Sunday, October 17, 2021

It’s Halloween Night, and Michael Myers Lives to Stalk Another Street

Jamie Lee Curtis and Judy Greer in "Halloween Kills"
Photo Credit: RottenTomtaotes.com

In 2018, director David Gordon Green reinvigorated the “Halloween” franchise by ignoring all of the sequels and instead made a direct sequel to the original, continuing the story 40 years after Laurie Strode (Jamie Lee Curtis) survived an attack from Michael Myers (Nick Castle and Tony Moran, sharing the role) on that fateful night.  What resulted was the best “Halloween” film since John Carpenter’s iconic 1978 chiller that started it all, and was also the beginning of a new trilogy.

However, the promising start for this trilogy is now followed by a lesser sequel with Green’s “Halloween Kills,” a movie that squanders a great deal of the potential that was established by the 2018 installment.

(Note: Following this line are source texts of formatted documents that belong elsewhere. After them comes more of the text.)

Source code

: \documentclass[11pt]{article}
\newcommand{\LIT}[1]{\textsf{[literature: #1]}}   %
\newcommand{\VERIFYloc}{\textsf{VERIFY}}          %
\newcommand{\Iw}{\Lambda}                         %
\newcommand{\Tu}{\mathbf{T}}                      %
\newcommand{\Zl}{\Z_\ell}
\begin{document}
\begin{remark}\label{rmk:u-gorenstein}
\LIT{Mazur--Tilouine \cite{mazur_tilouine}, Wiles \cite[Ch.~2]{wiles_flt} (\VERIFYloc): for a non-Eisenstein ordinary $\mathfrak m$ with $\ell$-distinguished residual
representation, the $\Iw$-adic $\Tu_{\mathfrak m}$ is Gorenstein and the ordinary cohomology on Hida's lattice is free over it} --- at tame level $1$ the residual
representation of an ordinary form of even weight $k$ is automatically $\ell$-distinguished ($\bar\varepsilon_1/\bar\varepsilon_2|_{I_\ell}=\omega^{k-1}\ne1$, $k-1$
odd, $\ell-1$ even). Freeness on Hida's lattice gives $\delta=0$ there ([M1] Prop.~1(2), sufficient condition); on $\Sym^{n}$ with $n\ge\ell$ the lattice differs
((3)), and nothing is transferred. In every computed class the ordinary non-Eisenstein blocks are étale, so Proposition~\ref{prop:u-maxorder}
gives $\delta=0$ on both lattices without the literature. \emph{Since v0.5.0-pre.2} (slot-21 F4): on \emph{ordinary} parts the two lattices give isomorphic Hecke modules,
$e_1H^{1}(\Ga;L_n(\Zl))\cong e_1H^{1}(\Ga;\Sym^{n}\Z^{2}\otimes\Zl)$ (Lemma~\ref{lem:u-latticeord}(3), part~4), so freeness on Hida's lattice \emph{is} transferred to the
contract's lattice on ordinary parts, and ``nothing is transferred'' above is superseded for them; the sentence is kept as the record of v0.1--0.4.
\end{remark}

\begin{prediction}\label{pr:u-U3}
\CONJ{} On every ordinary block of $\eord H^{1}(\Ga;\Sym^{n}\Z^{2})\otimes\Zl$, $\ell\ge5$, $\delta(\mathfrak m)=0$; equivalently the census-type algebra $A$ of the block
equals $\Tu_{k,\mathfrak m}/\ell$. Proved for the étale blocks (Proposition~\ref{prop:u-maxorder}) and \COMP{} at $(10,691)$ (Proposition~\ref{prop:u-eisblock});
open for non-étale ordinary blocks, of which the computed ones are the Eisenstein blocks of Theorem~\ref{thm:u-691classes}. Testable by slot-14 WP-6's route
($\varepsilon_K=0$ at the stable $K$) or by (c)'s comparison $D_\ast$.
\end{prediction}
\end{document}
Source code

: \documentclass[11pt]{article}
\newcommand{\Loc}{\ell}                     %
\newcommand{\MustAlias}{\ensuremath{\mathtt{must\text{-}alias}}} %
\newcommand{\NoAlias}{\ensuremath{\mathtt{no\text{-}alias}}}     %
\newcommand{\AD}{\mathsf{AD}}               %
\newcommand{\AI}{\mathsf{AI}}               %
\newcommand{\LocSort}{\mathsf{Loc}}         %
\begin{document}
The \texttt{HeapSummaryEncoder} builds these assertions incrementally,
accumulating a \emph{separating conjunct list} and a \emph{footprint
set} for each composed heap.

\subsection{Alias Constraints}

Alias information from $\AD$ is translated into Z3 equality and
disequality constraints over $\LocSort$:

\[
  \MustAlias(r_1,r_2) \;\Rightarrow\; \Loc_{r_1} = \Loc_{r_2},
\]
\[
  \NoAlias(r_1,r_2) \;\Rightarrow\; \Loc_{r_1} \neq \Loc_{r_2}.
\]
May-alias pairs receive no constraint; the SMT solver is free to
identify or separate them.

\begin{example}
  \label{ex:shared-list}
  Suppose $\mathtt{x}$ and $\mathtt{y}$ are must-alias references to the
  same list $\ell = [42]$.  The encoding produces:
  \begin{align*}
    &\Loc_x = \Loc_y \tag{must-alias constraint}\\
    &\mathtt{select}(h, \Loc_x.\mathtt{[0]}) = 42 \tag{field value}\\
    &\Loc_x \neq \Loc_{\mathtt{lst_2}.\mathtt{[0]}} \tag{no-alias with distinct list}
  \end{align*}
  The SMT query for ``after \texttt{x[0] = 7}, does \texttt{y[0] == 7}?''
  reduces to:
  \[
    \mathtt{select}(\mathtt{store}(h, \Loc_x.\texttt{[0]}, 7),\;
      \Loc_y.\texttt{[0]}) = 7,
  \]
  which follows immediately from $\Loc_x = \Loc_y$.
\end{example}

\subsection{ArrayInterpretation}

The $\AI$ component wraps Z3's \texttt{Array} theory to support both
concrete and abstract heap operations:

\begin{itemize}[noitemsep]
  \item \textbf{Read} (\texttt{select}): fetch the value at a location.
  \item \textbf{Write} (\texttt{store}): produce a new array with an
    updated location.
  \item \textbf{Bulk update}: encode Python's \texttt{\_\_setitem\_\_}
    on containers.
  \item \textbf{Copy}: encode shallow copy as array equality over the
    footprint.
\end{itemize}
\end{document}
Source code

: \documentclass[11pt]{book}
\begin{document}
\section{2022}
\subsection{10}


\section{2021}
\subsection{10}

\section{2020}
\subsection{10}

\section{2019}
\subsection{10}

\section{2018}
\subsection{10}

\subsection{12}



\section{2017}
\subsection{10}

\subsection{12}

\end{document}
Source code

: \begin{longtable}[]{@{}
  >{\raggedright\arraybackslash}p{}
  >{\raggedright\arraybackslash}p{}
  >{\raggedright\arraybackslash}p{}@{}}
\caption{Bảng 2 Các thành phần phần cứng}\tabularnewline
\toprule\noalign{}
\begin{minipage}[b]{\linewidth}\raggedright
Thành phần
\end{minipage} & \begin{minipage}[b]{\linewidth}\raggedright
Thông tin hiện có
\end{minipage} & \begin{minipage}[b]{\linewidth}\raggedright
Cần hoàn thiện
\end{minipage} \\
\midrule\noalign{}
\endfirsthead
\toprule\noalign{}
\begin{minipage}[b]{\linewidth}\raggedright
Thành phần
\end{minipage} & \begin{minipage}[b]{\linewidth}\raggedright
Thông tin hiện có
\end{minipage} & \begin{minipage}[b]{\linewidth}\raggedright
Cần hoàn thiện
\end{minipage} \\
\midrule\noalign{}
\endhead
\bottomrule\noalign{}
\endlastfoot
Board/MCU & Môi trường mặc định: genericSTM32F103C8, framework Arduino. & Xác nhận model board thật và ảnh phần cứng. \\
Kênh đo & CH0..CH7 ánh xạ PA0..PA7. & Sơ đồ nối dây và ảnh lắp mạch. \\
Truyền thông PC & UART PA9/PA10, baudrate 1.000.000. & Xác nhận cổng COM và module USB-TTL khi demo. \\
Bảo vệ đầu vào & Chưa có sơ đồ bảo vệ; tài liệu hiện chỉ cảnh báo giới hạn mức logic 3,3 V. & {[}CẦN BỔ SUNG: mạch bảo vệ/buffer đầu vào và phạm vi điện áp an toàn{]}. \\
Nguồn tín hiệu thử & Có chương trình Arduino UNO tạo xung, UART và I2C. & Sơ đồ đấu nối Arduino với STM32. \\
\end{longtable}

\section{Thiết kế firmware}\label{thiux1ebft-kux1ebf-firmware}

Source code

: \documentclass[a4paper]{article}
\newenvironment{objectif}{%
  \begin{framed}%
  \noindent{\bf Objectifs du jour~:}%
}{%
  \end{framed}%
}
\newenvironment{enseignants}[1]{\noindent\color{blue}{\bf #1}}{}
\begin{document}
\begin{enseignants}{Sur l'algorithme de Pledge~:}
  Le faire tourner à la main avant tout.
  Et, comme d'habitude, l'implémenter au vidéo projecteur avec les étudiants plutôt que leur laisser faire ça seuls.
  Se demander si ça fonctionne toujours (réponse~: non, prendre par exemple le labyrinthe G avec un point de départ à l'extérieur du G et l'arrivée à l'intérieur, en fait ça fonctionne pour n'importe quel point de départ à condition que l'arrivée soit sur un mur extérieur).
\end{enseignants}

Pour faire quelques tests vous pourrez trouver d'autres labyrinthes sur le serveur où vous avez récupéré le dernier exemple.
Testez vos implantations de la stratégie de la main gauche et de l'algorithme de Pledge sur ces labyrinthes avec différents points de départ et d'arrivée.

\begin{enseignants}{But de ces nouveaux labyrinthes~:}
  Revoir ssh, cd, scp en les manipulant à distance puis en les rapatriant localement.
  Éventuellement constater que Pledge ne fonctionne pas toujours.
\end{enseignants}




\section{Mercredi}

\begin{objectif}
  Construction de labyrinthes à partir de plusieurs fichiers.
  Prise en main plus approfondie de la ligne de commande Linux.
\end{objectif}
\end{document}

The story picks up right where the last movie left off, on Halloween night.  Not long after Laurie, her daughter Karen (Judy Greer), and granddaughter Allyson (Andi Matichek) escape Laurie’s home after setting it ablaze with Michael (Nick Castle and James James Jude Courtney, sharing the role) trapped inside, they soon learn that he escaped.  With all of Haddonfield, Illinois, fed up with Michael’s reign of terror, the citizens band together to hunt him down.

The highlights of the cast are Curtis, Greer, Matichek, Anthony Michael Hall, and Kyle Richards, the latter two of whom return as Tommy Doyle and Lindsey Wallace, the two children who Laurie protected from Michael in the original film.  For these five, this movie is a case of them doing the best that they can with a weak script.  They all work well together and maintain an energy of taking down Michael, and whatever bit of investment you’ll get from this movie is because of these cast members.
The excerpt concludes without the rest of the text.